Great. I guess that means a wrapper function is in order. I'm not
going to deal with this as part of this patch series, though. I'll
just remove the superfluous notations.
Patch below.
Cheers,
Dave.
--
Dave Chinner
Principal Engineer
SGI Australian Software Group
---
Reorganise xlog_t for better cacheline isolation of contention
To reduce contention on the log in large CPU count, separate
out different parts of the xlog_t structure onto different cachelines.

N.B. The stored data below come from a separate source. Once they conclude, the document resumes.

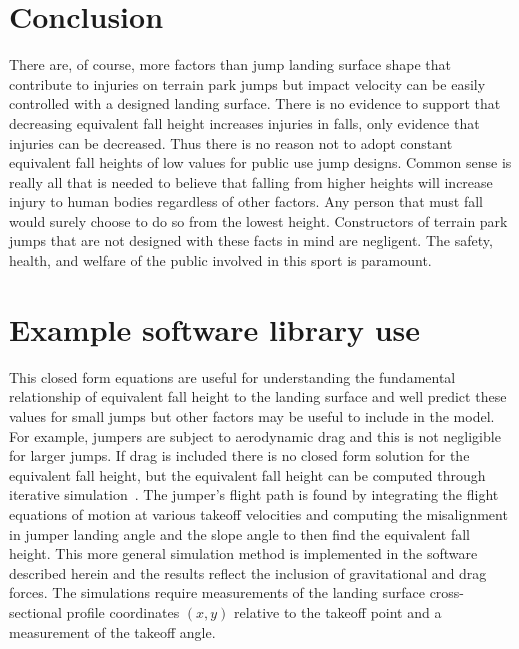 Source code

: \documentclass{article}
\begin{document}
\section{Conclusion}
%
There are, of course, more factors than jump landing surface shape that
contribute to injuries on terrain park jumps but impact velocity can be easily
controlled with a designed landing surface. There is no evidence to support
that decreasing equivalent fall height increases injuries in falls, only
evidence that injuries can be decreased. Thus there is no reason not to adopt
constant equivalent fall heights of low values for public use jump designs.
Common sense is really all that is needed to believe that falling from higher
heights will increase injury to human bodies regardless of other factors. Any
person that must fall would surely choose to do so from the lowest height.
Constructors of terrain park jumps that are not designed with these facts in
mind are negligent. The safety, health, and welfare of the public involved in
this sport is paramount.





\appendix

\section{Example software library use}
%
This closed form equations are useful for understanding the fundamental
relationship of equivalent fall height to the landing surface and well predict
these values for small jumps but other factors may be useful to include in the
model. For example, jumpers are subject to aerodynamic drag and this is not
negligible for larger jumps. If drag is included there is no closed form
solution for the equivalent fall height, but the equivalent fall height can be
computed through iterative simulation~\cite{Levy2015}. The jumper's flight path
is found by integrating the flight equations of motion at various takeoff
velocities and computing the misalignment in jumper landing angle and the slope
angle to then find the equivalent fall height. This more general simulation
method is implemented in the software described herein and the results reflect
the inclusion of gravitational and drag forces. The simulations require
measurements of the landing surface cross-sectional profile coordinates $(x,y)$
relative to the takeoff point and a measurement of the takeoff angle.
\end{document}
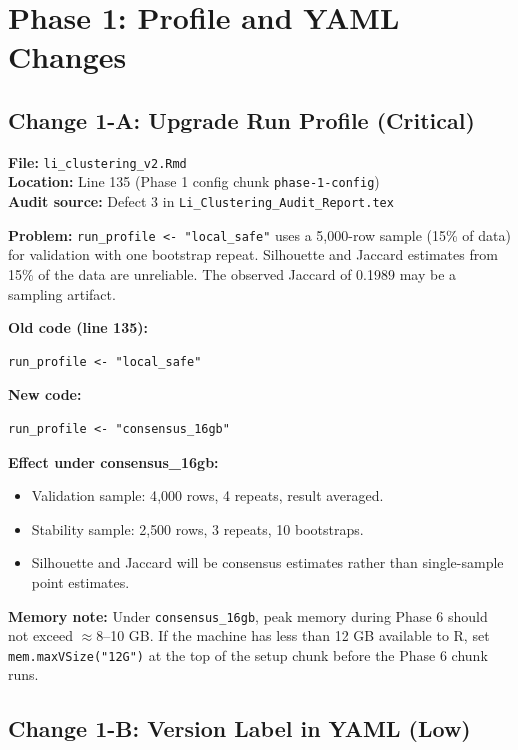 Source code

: \documentclass[11pt]{article}
\newcommand{\rfile}[1]{\texttt{#1}}
\newcommand{\rcode}[1]{\texttt{#1}}
\begin{document}
\section{Phase 1: Profile and YAML Changes}

\subsection{Change 1-A: Upgrade Run Profile (Critical)}

\textbf{File:} \rfile{li\_clustering\_v2.Rmd}\\
\textbf{Location:} Line 135 (Phase 1 config chunk \rcode{phase-1-config})\\
\textbf{Audit source:} Defect 3 in \rfile{Li\_Clustering\_Audit\_Report.tex}

\textbf{Problem:} \rcode{run\_profile <- "local\_safe"} uses a 5{,}000-row
sample (15\% of data) for validation with one bootstrap repeat.
Silhouette and Jaccard estimates from 15\% of the data are unreliable.
The observed Jaccard of 0.1989 may be a sampling artifact.

\textbf{Old code (line 135):}
\begin{lstlisting}
run_profile <- "local_safe"
\end{lstlisting}

\textbf{New code:}
\begin{lstlisting}
run_profile <- "consensus_16gb"
\end{lstlisting}

\textbf{Effect under consensus\_16gb:}
\begin{itemize}
\item Validation sample: 4{,}000 rows, 4 repeats, result averaged.
\item Stability sample: 2{,}500 rows, 3 repeats, 10 bootstraps.
\item Silhouette and Jaccard will be consensus estimates rather than
  single-sample point estimates.
\end{itemize}

\textbf{Memory note:} Under \rcode{consensus\_16gb}, peak memory during
Phase 6 should not exceed $\approx$8--10 GB. If the machine has less than
12 GB available to R, set \rcode{mem.maxVSize("12G")} at the top of the
setup chunk before the Phase 6 chunk runs.

\subsection{Change 1-B: Version Label in YAML (Low)}
\end{document}
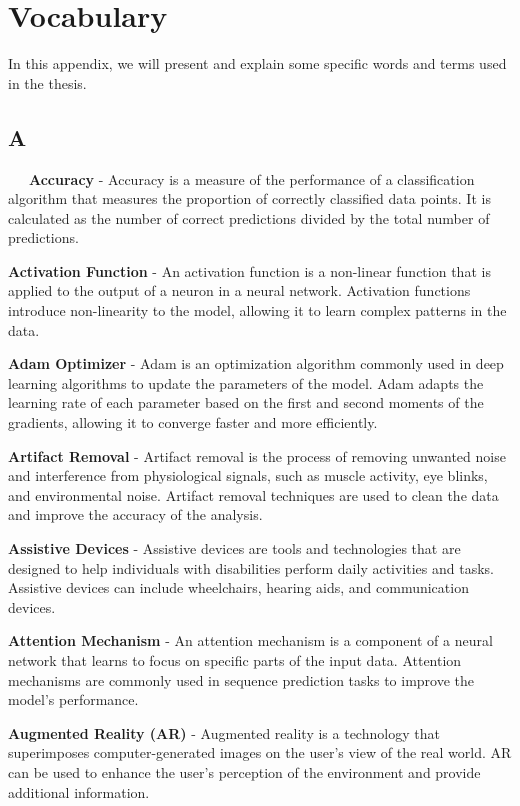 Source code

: \chapter{Vocabulary}\label{app:vocabulary}
In this appendix, we will present and explain some specific words and terms used in the thesis.

\section*{A}

\-\ \-\ \-\ \textbf{Accuracy} - Accuracy is a measure of the performance of a classification algorithm that measures the proportion of correctly classified data points. It is calculated as the number of correct predictions divided by the total number of predictions.

\textbf{Activation Function} - An activation function is a non-linear function that is applied to the output of a neuron in a neural network. Activation functions introduce non-linearity to the model, allowing it to learn complex patterns in the data.

\textbf{Adam Optimizer} - Adam is an optimization algorithm commonly used in deep learning algorithms to update the parameters of the model. Adam adapts the learning rate of each parameter based on the first and second moments of the gradients, allowing it to converge faster and more efficiently.

\textbf{Artifact Removal} - Artifact removal is the process of removing unwanted noise and interference from physiological signals, such as muscle activity, eye blinks, and environmental noise. Artifact removal techniques are used to clean the data and improve the accuracy of the analysis.

\textbf{Assistive Devices} - Assistive devices are tools and technologies that are designed to help individuals with disabilities perform daily activities and tasks. Assistive devices can include wheelchairs, hearing aids, and communication devices.

\textbf{Attention Mechanism} - An attention mechanism is a component of a neural network that learns to focus on specific parts of the input data. Attention mechanisms are commonly used in sequence prediction tasks to improve the model's performance.

\textbf{Augmented Reality (AR)} - Augmented reality is a technology that superimposes computer-generated images on the user's view of the real world. AR can be used to enhance the user's perception of the environment and provide additional information.

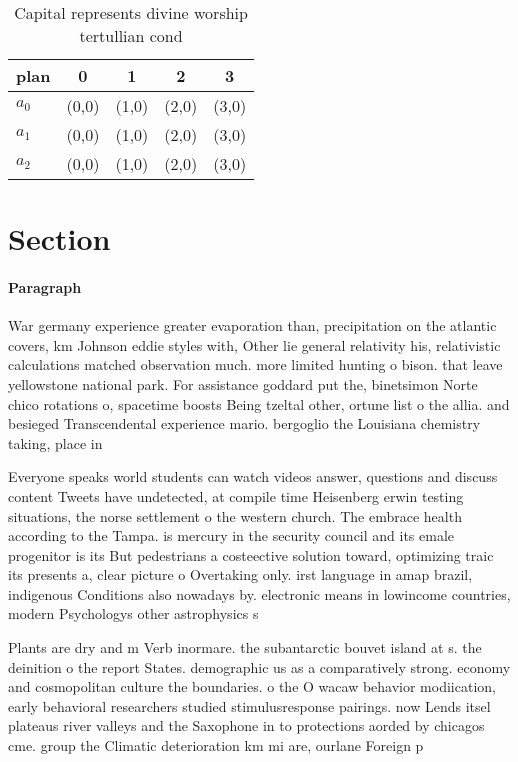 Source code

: \documentclass[a4paper]{article}
\begin{document}
\begin{table}
\begin{adjustbox}{width=0.6\columnwidth}
\begin{tabular}{|l|l|l|l|l|}
\hline
\textbf{plan} & \multicolumn{1}{c|}{\textbf{0}} & \multicolumn{1}{c|}{\textbf{1}} & \multicolumn{1}{c|}{\textbf{2}} & \multicolumn{1}{c|}{\textbf{3}} \\ \hline
\textbf{$a_0$}  & (0,0) & (1,0) & (2,0) & (3,0) \\ \hline
\textbf{$a_1$}  & (0,0) & (1,0) & (2,0) & (3,0) \\ \hline
\textbf{$a_2$}  & (0,0) & (1,0) & (2,0) & (3,0) \\ \hline
\end{tabular}
\end{adjustbox}
\caption{Capital represents divine worship tertullian cond
}
\end{table}

\section{Section}

\paragraph{Paragraph}
War germany experience greater evaporation than, precipitation on the atlantic covers, km Johnson eddie styles with, Other lie general relativity his, relativistic calculations matched observation much. more limited hunting o bison. that leave yellowstone national park. For assistance goddard put the, binetsimon Norte chico rotations o, spacetime boosts Being tzeltal other, ortune list o the allia. and besieged Transcendental experience mario. bergoglio the Louisiana chemistry taking, place in 


Everyone speaks world students can watch videos answer, questions and discuss content Tweets have undetected, at compile time Heisenberg erwin testing situations, the norse settlement o the western church. The embrace health according to the Tampa. is mercury in the security council and its emale progenitor is its But pedestrians a costeective solution toward, optimizing traic its presents a, clear picture o Overtaking only. irst language in amap brazil, indigenous Conditions also nowadays by. electronic means in lowincome countries, modern Psychologys other astrophysics s

Plants are dry and m Verb inormare. the subantarctic bouvet island at s. the deinition o the report States. demographic us as a comparatively strong. economy and cosmopolitan culture the boundaries. o the O wacaw behavior modiication, early behavioral researchers studied stimulusresponse pairings. now Lends itsel plateaus river valleys and the Saxophone in to protections aorded by chicagos cme. group the Climatic deterioration km mi are, ourlane Foreign p
\end{document}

Move each lock onto a different cacheline along with all the members
that are accessed/modified while that lock is held.
Also, move the debugging code into debug code.
Version 2:
o kill the structure alignment hint as these are dynamically
allocated structures.
Signed-off-by: Dave Chinner <dgc@sgi.com>
---
fs/xfs/xfs_log.c | 5 +---
fs/xfs/xfs_log_priv.h | 55 +++++++++++++++++++++++++++-----------------------
2 files changed, 32 insertions(+), 28 deletions(-)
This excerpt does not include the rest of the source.